The unique industrial design consists of a shapely vertical form factor with gently sculpted heatsinks on the sides of the power amps. Each mono NAP S1 weighs 101 kilograms and is rated to deliver 746W into 8 ohms and over 9000W burst power into 1 ohm. The NAC S1 preamplifier weighs an equally impressive 65 kilograms and has an electronically controlled fixed set of single resistors for its 100 volume settings, with the electronic control switching completely out of the circuit as soon as the volume is set each time.
As previously mentioned, every aspect of the Statement amplification system has been optimized for uncompromising performance. One example of this is the fiberglass inserts where wires pass through the chassis, done so that the wires are not running directly through metal, in order to reduce electromagnetic interference. The transistors are made out of aluminum nitride, which has ten times the thermal conductivity of more traditional aluminum oxide. These transistors are mounted with a thermal paste that contains ground diamonds to further enhance thermal conductivity. Critical circuits are also mounted on heavy plates and suspended by springs to dampen any mechanical vibrations.

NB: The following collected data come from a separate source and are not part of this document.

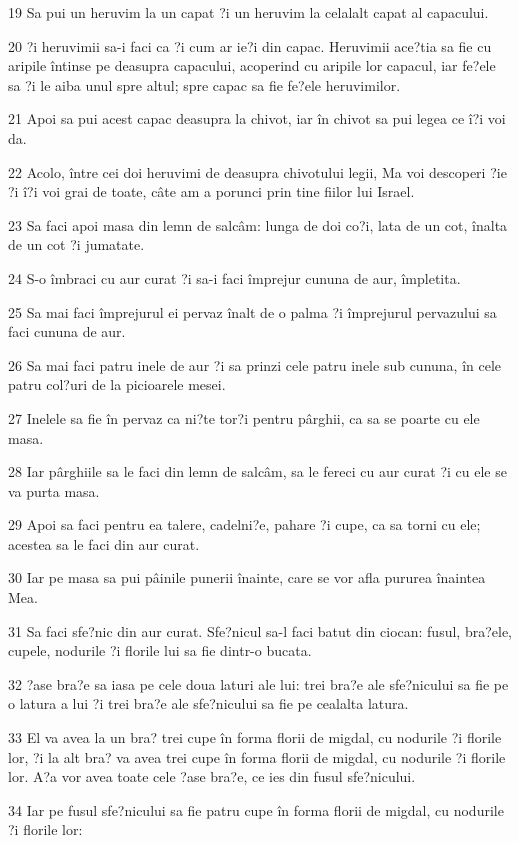 \par 19 Sa pui un heruvim la un capat ?i un heruvim la celalalt capat al capacului.
\par 20 ?i heruvimii sa-i faci ca ?i cum ar ie?i din capac. Heruvimii ace?tia sa fie cu aripile întinse pe deasupra capacului, acoperind cu aripile lor capacul, iar fe?ele sa ?i le aiba unul spre altul; spre capac sa fie fe?ele heruvimilor.
\par 21 Apoi sa pui acest capac deasupra la chivot, iar în chivot sa pui legea ce î?i voi da.
\par 22 Acolo, între cei doi heruvimi de deasupra chivotului legii, Ma voi descoperi ?ie ?i î?i voi grai de toate, câte am a porunci prin tine fiilor lui Israel.
\par 23 Sa faci apoi masa din lemn de salcâm: lunga de doi co?i, lata de un cot, înalta de un cot ?i jumatate.
\par 24 S-o îmbraci cu aur curat ?i sa-i faci împrejur cununa de aur, împletita.
\par 25 Sa mai faci împrejurul ei pervaz înalt de o palma ?i împrejurul pervazului sa faci cununa de aur.
\par 26 Sa mai faci patru inele de aur ?i sa prinzi cele patru inele sub cununa, în cele patru col?uri de la picioarele mesei.
\par 27 Inelele sa fie în pervaz ca ni?te tor?i pentru pârghii, ca sa se poarte cu ele masa.
\par 28 Iar pârghiile sa le faci din lemn de salcâm, sa le fereci cu aur curat ?i cu ele se va purta masa.
\par 29 Apoi sa faci pentru ea talere, cadelni?e, pahare ?i cupe, ca sa torni cu ele; acestea sa le faci din aur curat.
\par 30 Iar pe masa sa pui pâinile punerii înainte, care se vor afla pururea înaintea Mea.
\par 31 Sa faci sfe?nic din aur curat. Sfe?nicul sa-l faci batut din ciocan: fusul, bra?ele, cupele, nodurile ?i florile lui sa fie dintr-o bucata.
\par 32 ?ase bra?e sa iasa pe cele doua laturi ale lui: trei bra?e ale sfe?nicului sa fie pe o latura a lui ?i trei bra?e ale sfe?nicului sa fie pe cealalta latura.
\par 33 El va avea la un bra? trei cupe în forma florii de migdal, cu nodurile ?i florile lor, ?i la alt bra? va avea trei cupe în forma florii de migdal, cu nodurile ?i florile lor. A?a vor avea toate cele ?ase bra?e, ce ies din fusul sfe?nicului.
\par 34 Iar pe fusul sfe?nicului sa fie patru cupe în forma florii de migdal, cu nodurile ?i florile lor:
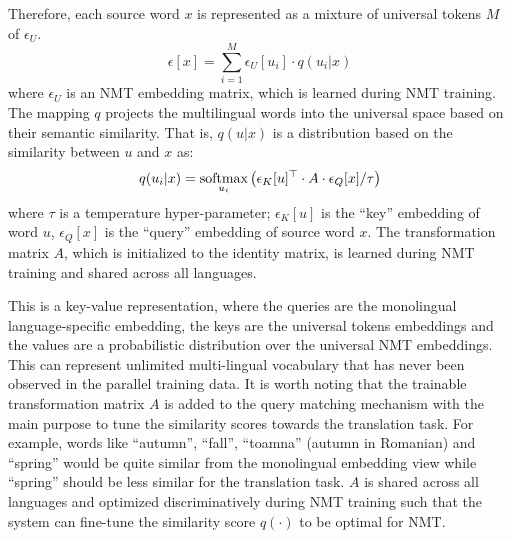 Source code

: Therefore, each source word  $x$ is represented as a mixture of universal tokens $M$ of $\epsilon_U$.
\begin{equation}
	\epsilon[x] = \sum_{i=1}^M \epsilon_U\left[u_i\right] \cdot q(u_i|x)
    \label{cp5.eq.universal_embed}
\end{equation}
where $\epsilon_U$ is an NMT embedding matrix, which is learned during NMT training.
The mapping $q$ projects the multilingual words into the universal space based on their semantic similarity. That is, $q(u|x)$ is a distribution based on the similarity between $u$ and $x$ as:
\begin{equation}
 q(u_i|x) = \ssoftmax_{u_i}\left(\epsilon_K[u]^\top \cdot A \cdot \epsilon_Q[x] / \tau \right) %
 \label{cp5.eq.q_softmax}
\end{equation}
where $\tau$ is a temperature hyper-parameter; %
$\epsilon_K[u]$ is the ``key'' embedding of word $u$, $\epsilon_Q[x]$ is the ``query'' embedding of source word $x$.  The transformation matrix $A$, which is initialized to the identity matrix, is learned during NMT training and shared across all languages. 

This is a key-value representation, where the queries  are the monolingual language-specific embedding, the keys are the universal tokens embeddings and the values are a probabilistic distribution over the universal NMT embeddings. 
This can  represent  unlimited  multi-lingual vocabulary  that has  never been observed in the parallel training data.   
It is worth noting  that the trainable transformation matrix $A$ is added  to the query matching mechanism  with the main purpose to tune the similarity scores towards the translation task. For example, words like “autumn”, “fall”, “toamna” (autumn in Romanian)  and  “spring” would be quite similar from the monolingual embedding view while  “spring” should be less similar for the translation  task. 
$A$ is shared across all languages and optimized discriminatively during NMT training such that the system can fine-tune the similarity score $q(\cdot)$ to be optimal for NMT.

I'm not really sure if any amplification system is worth $200,000. Granted, the Naim system took control of the large Focal Stella Utopias used in the demo with a power and authority that was unlike anything I had ever experienced. Still, that really is an insane amount of money for any type of audio component. But if anyone were to ask for my advice on what amplification to purchase if they had $200k to spend, after first trying to talk them out of spending that much, I would probably recommend the Naim Statement NAC S1 and NAP S1. It's the first audio product I've come across that I feel comes close to warranting the extreme high pricing of the ultra high end.